Saturday, March 5, 2016

Outlook January 2016

Linear thinking is the foundation of most surprises in stock market. When oil was in $100 range, many analysts, producers and investors thought it will go on to be $200. Now many in the same groups think it will sink below $20. Forecasters are always into a competitive spitting contest hoping to make a strike. What we have found useful and thus been able to avoid effects of serious sell off’s over two decades of service, is to be skeptical of these calls, both on the upside and on the downside. It’s hard but we simply try not to believe the noise.

This is not news to you that 2015 was a terrible year for most stock markets and asset classes except perhaps the price of Canadian houses, although even that seems to be under a bit of pall now. Worse, there seems to be little sunshine on the horizon in any of the asset classes. 

In such times, cash and cash equivalent a comforting choice. Some cash equivalents like short term bonds and certain preferred shares have started to appear on the market. Normally brokers and corporations hate to give you a product that is good for the investor; they want to make sure it is better for them. But when investors start to balk at the offerings, better deals start to appear. The old adage, buy when the seller is reluctant seems to work well. Now there are instruments that pay more than 5% yield which fit the bill. We are judiciously buying these.

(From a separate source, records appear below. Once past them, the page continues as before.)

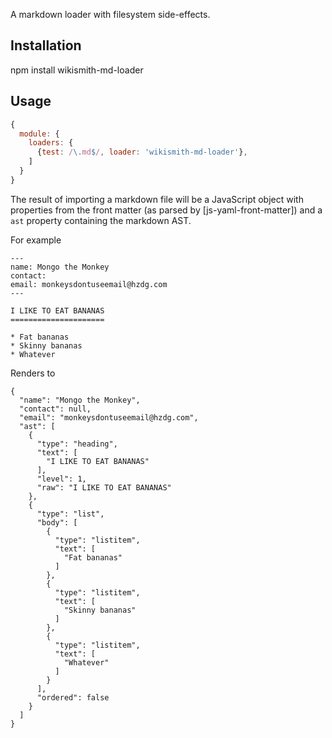 A markdown loader with filesystem side-effects.

Installation
------------

npm install wikismith-md-loader


Usage
-----

```js
{
  module: {
    loaders: {
      {test: /\.md$/, loader: 'wikismith-md-loader'},
    ]
  }
}
```

The result of importing a markdown file will be a JavaScript object with
properties from the front matter (as parsed by [js-yaml-front-matter]) and a
`ast` property containing the markdown AST.

For example
```
---
name: Mongo the Monkey
contact:
email: monkeysdontuseemail@hzdg.com
---

I LIKE TO EAT BANANAS
=====================

* Fat bananas
* Skinny bananas
* Whatever
```

Renders to

```
{
  "name": "Mongo the Monkey",
  "contact": null,
  "email": "monkeysdontuseemail@hzdg.com",
  "ast": [
    {
      "type": "heading",
      "text": [
        "I LIKE TO EAT BANANAS"
      ],
      "level": 1,
      "raw": "I LIKE TO EAT BANANAS"
    },
    {
      "type": "list",
      "body": [
        {
          "type": "listitem",
          "text": [
            "Fat bananas"
          ]
        },
        {
          "type": "listitem",
          "text": [
            "Skinny bananas"
          ]
        },
        {
          "type": "listitem",
          "text": [
            "Whatever"
          ]
        }
      ],
      "ordered": false
    }
  ]
}
```
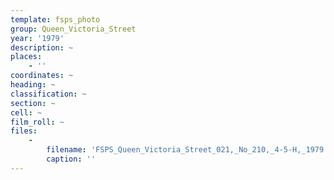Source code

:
 ```yaml
---
template: fsps_photo
group: Queen_Victoria_Street
year: '1979'
description: ~
places:
    - ''
coordinates: ~
heading: ~
classification: ~
section: ~
cell: ~
film_roll: ~
files:
    -
        filename: 'FSPS_Queen_Victoria_Street_021,_No_210,_4-5-H,_1979.png'
        caption: ''
---
```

Canadian banks have also been hit in spite of good yield and decades of evidence that they have a good handle on how to make money. Most Canadian investors already have bank stocks but this is the time when we will be thinking about adding more, or as they say going overweight in this sector. Other yielders have their own problems like telcos due to saturated cell phone market and utilities due to their taint to energy. We wait for some time before entering anything that touches energy.